His father nodded sadly at that, his grey eyes pointed down at the floor, as he fiddled with the hem of his sleeve.

“No matter what happens, I want you to know how proud I am of you. Not just that I got to see my son knighted at the age of twelve by the king in the hall of my ancestors, no. The man you've become, the kind and patient man who has somehow corralled two eleven year old boys and somehow made them respectable…”

Jon laughed at that. “Wasn’t easy,” he muttered.

“Aye, I suspect it wasn’t. Just a taste of the medicine you and Robb and Orys gave me, I suppose. But I love you, son. Because you are my son. In all the ways that matter. I just…”

His father choked on the words, becoming emotional. Shocked, Jon reached out and laid a hand on his shoulder, as Ned Stark had done for him countless times in his life.

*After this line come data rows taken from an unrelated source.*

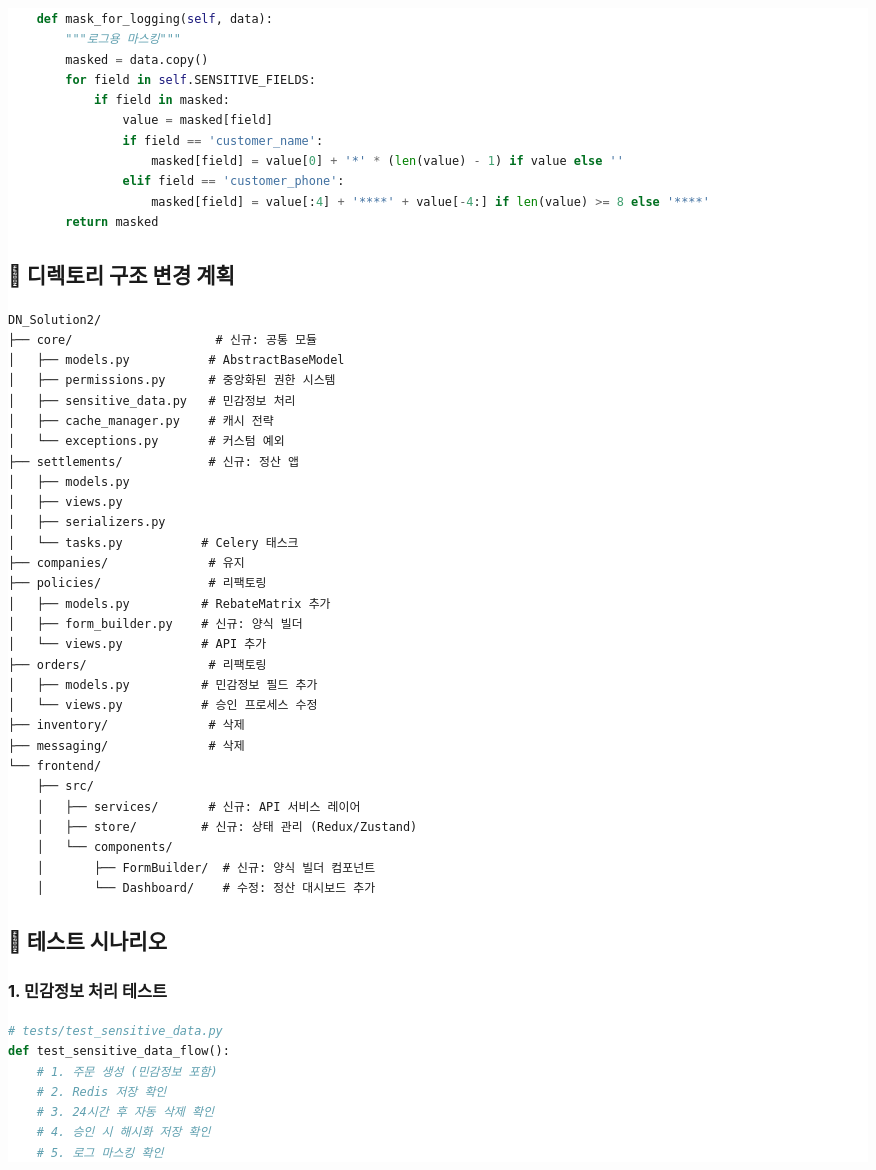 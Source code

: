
 ```python
    def mask_for_logging(self, data):
        """로그용 마스킹"""
        masked = data.copy()
        for field in self.SENSITIVE_FIELDS:
            if field in masked:
                value = masked[field]
                if field == 'customer_name':
                    masked[field] = value[0] + '*' * (len(value) - 1) if value else ''
                elif field == 'customer_phone':
                    masked[field] = value[:4] + '****' + value[-4:] if len(value) >= 8 else '****'
        return masked
```

## 📁 디렉토리 구조 변경 계획

```
DN_Solution2/
├── core/                    # 신규: 공통 모듈
│   ├── models.py           # AbstractBaseModel
│   ├── permissions.py      # 중앙화된 권한 시스템
│   ├── sensitive_data.py   # 민감정보 처리
│   ├── cache_manager.py    # 캐시 전략
│   └── exceptions.py       # 커스텀 예외
├── settlements/            # 신규: 정산 앱
│   ├── models.py
│   ├── views.py
│   ├── serializers.py
│   └── tasks.py           # Celery 태스크
├── companies/              # 유지
├── policies/               # 리팩토링
│   ├── models.py          # RebateMatrix 추가
│   ├── form_builder.py    # 신규: 양식 빌더
│   └── views.py           # API 추가
├── orders/                 # 리팩토링
│   ├── models.py          # 민감정보 필드 추가
│   └── views.py           # 승인 프로세스 수정
├── inventory/              # 삭제
├── messaging/              # 삭제
└── frontend/
    ├── src/
    │   ├── services/       # 신규: API 서비스 레이어
    │   ├── store/         # 신규: 상태 관리 (Redux/Zustand)
    │   └── components/
    │       ├── FormBuilder/  # 신규: 양식 빌더 컴포넌트
    │       └── Dashboard/    # 수정: 정산 대시보드 추가
```

## 🧪 테스트 시나리오

### 1. 민감정보 처리 테스트
```python
# tests/test_sensitive_data.py
def test_sensitive_data_flow():
    # 1. 주문 생성 (민감정보 포함)
    # 2. Redis 저장 확인
    # 3. 24시간 후 자동 삭제 확인
    # 4. 승인 시 해시화 저장 확인
    # 5. 로그 마스킹 확인
```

“...I want you to know I love you. I hope you do.”

———————————

“I want to join the Watch,” he told the pair as they sat in the godswood. His father and aunt often spent an hour or so every night among the trees, sitting as various family and friends filtered through.

He had waited there, hidden under a tree for them and for their visitors to stop. The sun had long set and only moonlight and the occasional brazier lit the godswood.

When they were finally alone, he took a breath and approached, noting the open smiles the pair gave him and told them his plan.

“No,” the response from the Queen came, so swiftly it caught him off guard.

“Lya…” his father said, hesitatingly.

“I said, no,” she responded, the Iron in her voice plain to he and his father. “He will not take the Black.”

“I don’t need your permission, your Grace, I’m a man grown.” He was angry but still sounded petulant as he confronted his aunt.

“You can go. But if your mind is set on this, then you won’t make it out of this castle unless I say so. I will have you tossed in a cell until this madness passes, Jon.”

“It’s not madness,” he spat back. “I want to join. It’s the only chance for me to gain some honor.”

“Honor?” His father questioned, but was silenced by a raised hand from the Queen.

“You’re one of the youngest men ever knighted,” she interrupted. “I was there. One of the proudest moments of my life.”

“But I’m still a Snow. A bastard. And that’s all I’ll ever be! Stuck in the shadow of my noble brother and princely cousin. At least at the Wall I won’t be reminded of my shortcomings.” He was pacing now, frustration taking hold of him.

“And I said, no. The Night’s Watch’s vows are for life. I will not allow you to throw your life away amongst rapists and murderers. Not now. Not ever. Are we clear?”

“No!” He was angry now, being scolded like he was some small child and not a man grown. “I can’t stay here. I can’t. I can’t watch them with the women they love, I can’t watch them married and then with babes if their own while I get none of that. I can’t. It’s bad enough I will never have it, but to be reminded of it every day would be a curse. One I couldn’t bear.”

“This is my fault,” she said softly. “I should have told you years ago. But how? It was easier to keep things as they were. For us, at least. And safer. But not for you. And for that I will always be sorry.”

“Lya, are you sure this is the right time?” His father’s words were rushed and whispered. He seemed frightened.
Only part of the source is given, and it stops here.